:: EXERCISE DESCRIPTION ::
Give again, word for word, each line below starting at the one that contains "PlatformWiiU & -0.2567" and ending at the one that contains "Year\_of\_Release & -0.03477".

[Records excerpted from a collection]
════

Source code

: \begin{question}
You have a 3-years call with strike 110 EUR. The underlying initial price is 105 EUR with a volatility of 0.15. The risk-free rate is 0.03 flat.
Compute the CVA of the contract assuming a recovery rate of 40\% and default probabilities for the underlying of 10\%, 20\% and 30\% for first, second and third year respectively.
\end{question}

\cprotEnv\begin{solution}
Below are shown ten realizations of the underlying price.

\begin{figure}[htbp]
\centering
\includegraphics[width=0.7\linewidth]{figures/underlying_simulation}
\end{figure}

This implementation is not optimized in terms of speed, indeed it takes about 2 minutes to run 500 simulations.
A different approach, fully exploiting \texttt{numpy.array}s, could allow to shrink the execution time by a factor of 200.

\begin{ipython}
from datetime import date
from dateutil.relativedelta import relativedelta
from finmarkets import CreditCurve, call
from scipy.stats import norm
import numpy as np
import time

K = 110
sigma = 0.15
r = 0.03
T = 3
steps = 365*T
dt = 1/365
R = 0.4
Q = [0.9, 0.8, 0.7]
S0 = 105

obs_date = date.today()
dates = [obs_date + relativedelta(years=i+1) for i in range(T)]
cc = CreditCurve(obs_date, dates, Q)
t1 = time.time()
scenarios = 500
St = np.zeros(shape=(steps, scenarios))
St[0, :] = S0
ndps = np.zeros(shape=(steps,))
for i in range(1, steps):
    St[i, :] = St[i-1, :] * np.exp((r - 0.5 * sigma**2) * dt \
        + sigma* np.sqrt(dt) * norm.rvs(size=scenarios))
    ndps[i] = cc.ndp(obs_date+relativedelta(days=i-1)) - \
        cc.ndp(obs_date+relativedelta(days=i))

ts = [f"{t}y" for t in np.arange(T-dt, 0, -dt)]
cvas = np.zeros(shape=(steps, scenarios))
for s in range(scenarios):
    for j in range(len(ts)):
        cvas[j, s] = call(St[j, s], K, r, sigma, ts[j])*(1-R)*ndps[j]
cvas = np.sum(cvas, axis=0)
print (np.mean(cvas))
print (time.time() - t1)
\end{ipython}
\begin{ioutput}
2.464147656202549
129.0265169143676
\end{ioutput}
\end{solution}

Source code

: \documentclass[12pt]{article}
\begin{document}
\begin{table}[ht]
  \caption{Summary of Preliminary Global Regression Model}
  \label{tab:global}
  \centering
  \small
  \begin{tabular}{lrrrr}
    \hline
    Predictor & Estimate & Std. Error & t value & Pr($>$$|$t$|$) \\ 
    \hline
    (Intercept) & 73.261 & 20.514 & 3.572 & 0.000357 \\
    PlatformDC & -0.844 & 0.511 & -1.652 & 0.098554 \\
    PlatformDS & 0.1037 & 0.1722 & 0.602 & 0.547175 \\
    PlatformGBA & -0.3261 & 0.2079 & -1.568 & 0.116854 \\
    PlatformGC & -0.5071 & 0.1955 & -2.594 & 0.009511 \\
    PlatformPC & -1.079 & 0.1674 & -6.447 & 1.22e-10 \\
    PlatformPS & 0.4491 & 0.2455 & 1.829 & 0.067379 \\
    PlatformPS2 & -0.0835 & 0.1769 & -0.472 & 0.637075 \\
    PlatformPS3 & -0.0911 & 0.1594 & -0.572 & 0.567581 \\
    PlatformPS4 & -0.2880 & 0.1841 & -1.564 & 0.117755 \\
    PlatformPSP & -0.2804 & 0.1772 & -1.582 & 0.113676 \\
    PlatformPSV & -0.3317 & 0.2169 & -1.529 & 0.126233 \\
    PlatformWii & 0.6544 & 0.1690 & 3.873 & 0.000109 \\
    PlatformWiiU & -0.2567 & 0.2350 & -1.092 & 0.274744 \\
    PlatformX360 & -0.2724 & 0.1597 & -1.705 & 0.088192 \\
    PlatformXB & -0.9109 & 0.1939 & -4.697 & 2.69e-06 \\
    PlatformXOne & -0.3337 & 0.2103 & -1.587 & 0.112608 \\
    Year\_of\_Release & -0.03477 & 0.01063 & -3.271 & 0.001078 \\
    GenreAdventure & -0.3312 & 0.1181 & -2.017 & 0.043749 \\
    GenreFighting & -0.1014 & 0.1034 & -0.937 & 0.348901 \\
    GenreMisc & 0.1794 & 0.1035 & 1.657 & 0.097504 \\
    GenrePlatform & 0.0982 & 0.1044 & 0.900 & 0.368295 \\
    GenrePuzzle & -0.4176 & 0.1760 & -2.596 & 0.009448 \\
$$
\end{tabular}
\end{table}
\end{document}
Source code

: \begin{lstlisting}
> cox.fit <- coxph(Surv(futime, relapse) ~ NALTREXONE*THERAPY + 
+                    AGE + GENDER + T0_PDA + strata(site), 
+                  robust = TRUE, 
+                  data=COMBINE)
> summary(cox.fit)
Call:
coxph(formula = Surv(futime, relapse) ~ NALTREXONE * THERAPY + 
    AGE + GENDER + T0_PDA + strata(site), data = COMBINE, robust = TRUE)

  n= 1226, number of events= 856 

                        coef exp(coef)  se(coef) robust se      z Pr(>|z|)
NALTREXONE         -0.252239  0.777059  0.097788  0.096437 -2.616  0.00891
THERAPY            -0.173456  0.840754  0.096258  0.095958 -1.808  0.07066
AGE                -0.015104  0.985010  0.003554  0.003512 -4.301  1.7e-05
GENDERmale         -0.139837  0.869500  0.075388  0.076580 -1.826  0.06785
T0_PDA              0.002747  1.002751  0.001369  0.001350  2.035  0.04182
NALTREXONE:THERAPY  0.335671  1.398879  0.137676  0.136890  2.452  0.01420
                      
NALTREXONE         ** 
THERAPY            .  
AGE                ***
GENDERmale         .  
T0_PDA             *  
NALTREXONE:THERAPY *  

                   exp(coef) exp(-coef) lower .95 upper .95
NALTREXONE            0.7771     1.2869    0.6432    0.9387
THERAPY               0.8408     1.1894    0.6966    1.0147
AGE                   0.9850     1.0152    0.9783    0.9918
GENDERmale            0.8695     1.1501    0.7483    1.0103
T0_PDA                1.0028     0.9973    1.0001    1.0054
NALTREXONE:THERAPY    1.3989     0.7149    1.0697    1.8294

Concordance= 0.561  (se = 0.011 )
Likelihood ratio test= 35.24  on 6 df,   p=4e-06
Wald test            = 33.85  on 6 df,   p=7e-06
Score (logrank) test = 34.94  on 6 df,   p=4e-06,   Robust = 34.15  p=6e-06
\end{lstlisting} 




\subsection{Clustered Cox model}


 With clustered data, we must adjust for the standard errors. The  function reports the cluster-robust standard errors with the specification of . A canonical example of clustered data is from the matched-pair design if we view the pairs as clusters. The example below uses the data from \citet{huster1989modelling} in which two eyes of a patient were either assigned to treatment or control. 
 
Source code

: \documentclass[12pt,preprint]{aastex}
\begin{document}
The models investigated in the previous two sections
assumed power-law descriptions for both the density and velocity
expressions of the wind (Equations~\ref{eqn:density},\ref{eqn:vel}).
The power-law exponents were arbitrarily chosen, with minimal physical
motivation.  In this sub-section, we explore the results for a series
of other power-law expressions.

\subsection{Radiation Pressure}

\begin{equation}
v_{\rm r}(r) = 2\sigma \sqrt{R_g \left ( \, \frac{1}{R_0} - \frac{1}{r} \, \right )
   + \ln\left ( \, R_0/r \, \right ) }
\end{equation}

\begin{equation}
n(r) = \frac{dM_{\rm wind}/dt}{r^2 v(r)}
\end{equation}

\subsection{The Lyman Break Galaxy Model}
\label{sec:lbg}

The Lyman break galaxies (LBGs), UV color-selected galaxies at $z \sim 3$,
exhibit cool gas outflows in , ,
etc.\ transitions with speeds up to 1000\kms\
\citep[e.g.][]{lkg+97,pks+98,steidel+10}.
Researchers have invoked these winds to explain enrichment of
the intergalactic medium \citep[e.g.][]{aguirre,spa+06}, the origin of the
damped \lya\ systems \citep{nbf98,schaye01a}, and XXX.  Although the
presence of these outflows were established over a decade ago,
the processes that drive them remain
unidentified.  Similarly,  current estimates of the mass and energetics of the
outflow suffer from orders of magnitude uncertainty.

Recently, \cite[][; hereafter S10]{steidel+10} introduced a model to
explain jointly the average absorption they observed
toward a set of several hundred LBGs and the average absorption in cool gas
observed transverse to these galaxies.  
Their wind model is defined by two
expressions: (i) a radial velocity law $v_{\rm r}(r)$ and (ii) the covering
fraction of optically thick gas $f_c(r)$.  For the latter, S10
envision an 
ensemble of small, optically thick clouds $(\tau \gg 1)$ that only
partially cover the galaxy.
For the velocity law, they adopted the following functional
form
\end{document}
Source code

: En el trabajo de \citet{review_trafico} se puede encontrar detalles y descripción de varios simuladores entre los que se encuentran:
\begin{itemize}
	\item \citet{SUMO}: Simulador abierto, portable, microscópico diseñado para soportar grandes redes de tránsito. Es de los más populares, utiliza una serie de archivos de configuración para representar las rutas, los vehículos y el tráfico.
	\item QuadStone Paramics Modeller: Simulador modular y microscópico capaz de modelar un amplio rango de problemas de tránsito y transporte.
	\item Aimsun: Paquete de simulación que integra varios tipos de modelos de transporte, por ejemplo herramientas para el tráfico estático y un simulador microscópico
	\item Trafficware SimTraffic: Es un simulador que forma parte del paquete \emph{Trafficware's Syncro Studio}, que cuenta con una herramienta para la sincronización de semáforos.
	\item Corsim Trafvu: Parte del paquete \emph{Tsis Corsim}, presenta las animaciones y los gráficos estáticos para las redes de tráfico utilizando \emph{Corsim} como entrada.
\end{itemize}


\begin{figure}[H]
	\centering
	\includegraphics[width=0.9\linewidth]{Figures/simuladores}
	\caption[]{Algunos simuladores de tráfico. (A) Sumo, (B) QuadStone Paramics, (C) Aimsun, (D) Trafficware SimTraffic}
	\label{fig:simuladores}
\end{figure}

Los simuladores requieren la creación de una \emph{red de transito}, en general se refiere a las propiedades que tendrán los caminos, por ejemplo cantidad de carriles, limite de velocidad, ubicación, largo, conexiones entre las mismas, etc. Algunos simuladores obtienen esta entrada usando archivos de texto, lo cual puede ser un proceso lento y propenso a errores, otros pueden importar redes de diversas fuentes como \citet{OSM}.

════

:: FINAL ANSWER ::
    PlatformWiiU & -0.2567 & 0.2350 & -1.092 & 0.274744 \\
    PlatformX360 & -0.2724 & 0.1597 & -1.705 & 0.088192 \\
    PlatformXB & -0.9109 & 0.1939 & -4.697 & 2.69e-06 \\
    PlatformXOne & -0.3337 & 0.2103 & -1.587 & 0.112608 \\
    Year\_of\_Release & -0.03477 & 0.01063 & -3.271 & 0.001078 \\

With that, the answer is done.